The water is fucking cold. I hate when this happens. I’m going to have goosebumps for a few laps, at least. I dip my wrists in the water because my grandfather used to say that that was a quick way to get your body to acclimate. How do I know that he used to say that? Did he say that to me, or did my mom tell me that he used to say that? Did I ever even go to a pool with my grandfather? He’s been dead for twenty-four years and I remember lots but I don’t remember a pool. In go the wrists anyway.
I haven’t been a child in a long time. I turn twenty-nine today, and mostly I feel like why isn’t it thirty already. I have earned thirty.
I can’t remember the last time I felt like a child.
When I was a kid I thought the age that I was, the number, was wrong, should be higher.
When I was a teenager people always called me mature, which I knew I was supposed to take as a compliment, but mostly it felt like I knew things I shouldn’t know yet, and if I was so mature why couldn’t I just get on with my life already, go on to make the non-renounceable decisions of adults.
When I was twenty-three years old someone whose children I cared for guessed that I was thirty and I thought for a long moment before correcting them. I used to make people guess when they asked my age; I knew they’d guess wrong. I stopped doing that last year.
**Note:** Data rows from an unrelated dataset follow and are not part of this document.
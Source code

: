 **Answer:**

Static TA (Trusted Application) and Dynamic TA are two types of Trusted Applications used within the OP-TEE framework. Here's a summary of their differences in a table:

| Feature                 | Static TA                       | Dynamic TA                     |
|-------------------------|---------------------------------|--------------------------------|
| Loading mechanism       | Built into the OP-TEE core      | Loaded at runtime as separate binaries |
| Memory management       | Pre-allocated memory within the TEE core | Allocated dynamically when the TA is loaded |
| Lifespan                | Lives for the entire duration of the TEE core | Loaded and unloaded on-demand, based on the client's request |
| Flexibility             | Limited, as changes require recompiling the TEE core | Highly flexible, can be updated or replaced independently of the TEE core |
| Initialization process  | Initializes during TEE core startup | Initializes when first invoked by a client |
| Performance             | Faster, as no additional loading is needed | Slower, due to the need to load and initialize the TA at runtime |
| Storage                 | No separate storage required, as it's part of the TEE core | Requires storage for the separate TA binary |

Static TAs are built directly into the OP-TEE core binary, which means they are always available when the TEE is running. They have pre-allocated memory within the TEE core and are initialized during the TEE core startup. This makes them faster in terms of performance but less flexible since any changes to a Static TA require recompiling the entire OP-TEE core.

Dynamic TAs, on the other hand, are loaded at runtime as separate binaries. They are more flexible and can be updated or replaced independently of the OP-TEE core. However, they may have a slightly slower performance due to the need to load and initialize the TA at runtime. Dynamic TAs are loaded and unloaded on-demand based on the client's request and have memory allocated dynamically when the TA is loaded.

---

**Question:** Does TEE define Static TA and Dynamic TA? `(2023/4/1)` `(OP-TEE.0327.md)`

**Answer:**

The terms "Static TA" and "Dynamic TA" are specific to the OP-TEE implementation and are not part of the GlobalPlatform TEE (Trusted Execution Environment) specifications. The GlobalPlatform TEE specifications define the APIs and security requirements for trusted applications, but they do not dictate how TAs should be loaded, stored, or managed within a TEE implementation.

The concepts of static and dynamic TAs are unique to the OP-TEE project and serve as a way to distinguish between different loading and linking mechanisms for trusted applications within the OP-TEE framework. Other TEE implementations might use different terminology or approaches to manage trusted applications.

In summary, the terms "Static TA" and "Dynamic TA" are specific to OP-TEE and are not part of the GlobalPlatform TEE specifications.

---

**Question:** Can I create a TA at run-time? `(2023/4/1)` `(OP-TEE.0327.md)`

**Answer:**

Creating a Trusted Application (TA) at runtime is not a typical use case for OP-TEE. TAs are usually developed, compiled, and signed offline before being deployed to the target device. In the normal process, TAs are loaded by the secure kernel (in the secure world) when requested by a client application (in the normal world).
I haven’t been a child in a long time, which means that I have been carrying her around, the child-me, for about two decades, hoping that one day someone will take her off my hands. So far that hasn’t happened.
Sometimes I’ll be walking somewhere and suddenly notice my hands are in fists.
I choose to be responsible for things, I suffer the consequences of my actions. Someone told me once that being a grown-up is mostly making decisions until we die. Who will suffer the consequences of my actions then?
I guess there is no possible succession plan for that.
At the pool I don’t make decisions. I am responsible for nothing, not even my own life. That’s in the hands of two teenagers who sit in very tall chairs.
I don’t pull my wrists out of the water after I’ve dipped them; instead, I stretch out my hands and plunge under. I swim really close to the bottom of the pool for as long as I can hold my breath; the proximity makes me feel like I am moving faster than I am. I flip over at the end of the lane, look up briefly at the silvery underside of the water’s surface — like liquid mercury. For a single second I think about my uncle’s brother who killed himself by drinking the mercury out of a thermometer.
I was a kid when someone told me about that, and now I think about it literally every time I flip over in the pool, so I wonder how much of a kid I no longer was after that moment.
My feet fly over my head, land on the wall, push off, turn me into an arrow. On good days, I forget what side of the pool I’m on. On really good days, I forget I am breathing. I don’t even have to decide when to stop. My body does that. A breath gets stuck in my head, or water goes up my nose. Suddenly I am lead. I stand up, stick my head out of the water, pull my goggles up onto my forehead, wait until I am light again.
Somewhere between the doors and the water I have become not-myself. I cannot see me, just the left arm, arcing out of the water, fingertips flinging droplets into the air.
The water feels soft as it slides between my front teeth and the inside of my lip. I am body, not person. What a relief.